Nos locais de trabalho é comum existirem situações de risco passíveis de provocar acidentes. A segurança do trabalho visa analisar esses fatores de risco de modo a diminuir e/ou evitar acidentes e doenças ocupacionais protegendo assim a integridade do trabalhador no ambiente de trabalho.

A Constituição Federal, em seu art. 7.º, XXII, dispõe que: “são direitos dos trabalhadores urbanos e rurais a redução dos riscos inerentes ao trabalho, por meio de normas de saúde, higiene e segurança”. Portanto, é direito fundamental do trabalhador um ambiente de trabalho adequado ao tipo de atividade por ele realizado.
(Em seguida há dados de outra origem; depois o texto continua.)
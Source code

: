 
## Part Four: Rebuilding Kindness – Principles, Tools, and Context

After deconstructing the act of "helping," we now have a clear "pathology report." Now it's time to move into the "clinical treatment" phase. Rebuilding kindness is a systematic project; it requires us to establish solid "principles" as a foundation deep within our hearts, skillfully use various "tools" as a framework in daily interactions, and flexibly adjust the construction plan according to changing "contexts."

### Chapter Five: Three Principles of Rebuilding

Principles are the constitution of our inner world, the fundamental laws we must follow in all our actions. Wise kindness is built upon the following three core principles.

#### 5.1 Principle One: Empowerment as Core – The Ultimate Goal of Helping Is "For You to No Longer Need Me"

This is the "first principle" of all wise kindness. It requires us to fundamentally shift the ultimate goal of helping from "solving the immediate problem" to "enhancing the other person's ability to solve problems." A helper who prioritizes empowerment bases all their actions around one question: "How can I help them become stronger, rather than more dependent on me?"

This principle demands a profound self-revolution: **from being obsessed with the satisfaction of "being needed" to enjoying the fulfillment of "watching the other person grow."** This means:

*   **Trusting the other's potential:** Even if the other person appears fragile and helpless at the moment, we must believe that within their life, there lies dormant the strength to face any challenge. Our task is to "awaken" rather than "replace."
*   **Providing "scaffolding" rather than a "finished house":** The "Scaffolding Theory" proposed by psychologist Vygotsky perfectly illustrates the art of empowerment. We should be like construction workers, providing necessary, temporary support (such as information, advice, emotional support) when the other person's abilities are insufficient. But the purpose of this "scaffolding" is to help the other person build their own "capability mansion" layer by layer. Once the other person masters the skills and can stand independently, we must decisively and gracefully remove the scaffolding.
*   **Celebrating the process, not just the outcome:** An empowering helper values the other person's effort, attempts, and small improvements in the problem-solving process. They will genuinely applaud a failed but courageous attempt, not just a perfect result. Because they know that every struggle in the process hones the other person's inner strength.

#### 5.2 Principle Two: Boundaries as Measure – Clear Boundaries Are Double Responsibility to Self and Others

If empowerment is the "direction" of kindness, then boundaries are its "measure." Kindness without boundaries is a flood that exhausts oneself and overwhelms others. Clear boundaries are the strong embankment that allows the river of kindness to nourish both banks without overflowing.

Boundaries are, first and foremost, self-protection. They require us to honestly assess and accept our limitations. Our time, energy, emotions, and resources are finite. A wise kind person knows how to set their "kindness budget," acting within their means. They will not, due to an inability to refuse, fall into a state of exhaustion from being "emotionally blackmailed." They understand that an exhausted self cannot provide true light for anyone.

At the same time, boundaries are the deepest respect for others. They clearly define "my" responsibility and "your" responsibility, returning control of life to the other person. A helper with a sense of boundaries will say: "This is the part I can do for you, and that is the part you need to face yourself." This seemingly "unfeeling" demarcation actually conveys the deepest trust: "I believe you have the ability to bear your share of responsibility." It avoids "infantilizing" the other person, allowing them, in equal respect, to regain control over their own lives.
Essas normas de saúde e segurança estão dispostas na CLT (Consolidação das Leis do Trabalho), e nas NR’s (Normas Regulamentadoras), que são editadas pelo Ministério do Trabalho e Emprego. Além disso, a empresa ainda é obrigada a cumprir a legislação da vigilância sanitária e os códigos de obras e de postura dos municípios em que estejam situadas.

As Normas Regulamentadoras relativas à segurança e saúde, são de observância obrigatória para toda empresa privada ou pública que tenha funcionários regidos pela CLT.

Conforme dispõe a Norma Regulamentadora 6 (NR6), toda empresa é obrigada a fornecer aos empregados, gratuitamente, EPI (Equipamento de Proteção Individual) adequado ao risco, em perfeito estado de conservação e funcionamento, nas seguintes circunstâncias:

  • Sempre que as medidas de ordem geral não ofereçam completa proteção contra os riscos de acidentes do trabalho ou de doenças profissionais e do trabalho;
  • Enquanto as medidas de proteção coletiva estiverem sendo implantadas; e
  • Para atender a situações de emergência.

Ou seja, os equipamentos de proteção individual (EPI), como por exemplo, luvas, botas, colete, óculos e capacetes não poderão ser cobrados pelo empregador. Este deverá fornecê-los gratuitamente aos seus empregados. Também não basta que a empresa cumpra as normas de segurança e medicina do trabalho, ela deve exigir o cumprimento por parte dos seus empregados, e estes devem colaborar no sentido de utilizar os equipamentos de proteção e seguir as normas expedidas pelo empregador para assim evitar acidentes e/ou doenças ocupacionais.

Se a empresa fornecer o equipamento e o empregado não utilizar, ainda assim a empresa será responsabilizada. Por esse motivo, se o trabalhador se recusar a utilizar o equipamento de proteção individual ou deixar de observar as regras relativas ao uso de máquinas de trabalho, ele estará sujeito a punições disciplinares, como: advertência, suspensão e até demissão por justa causa. O art. 158 da CLT dispõe que constitui ato faltoso do empregado a recusa injustificada à observância das instruções expedidas pelo empregador e ao uso dos equipamentos de proteção individual fornecidos pela empresa.

Portanto, além da obrigação do empregador de zelar pelo ambiente de trabalho saudável, o trabalhador também deve colaborar no sentido de observar as normas relativas ao uso de máquinas e equipamentos para assim prevenir doenças e acidentes.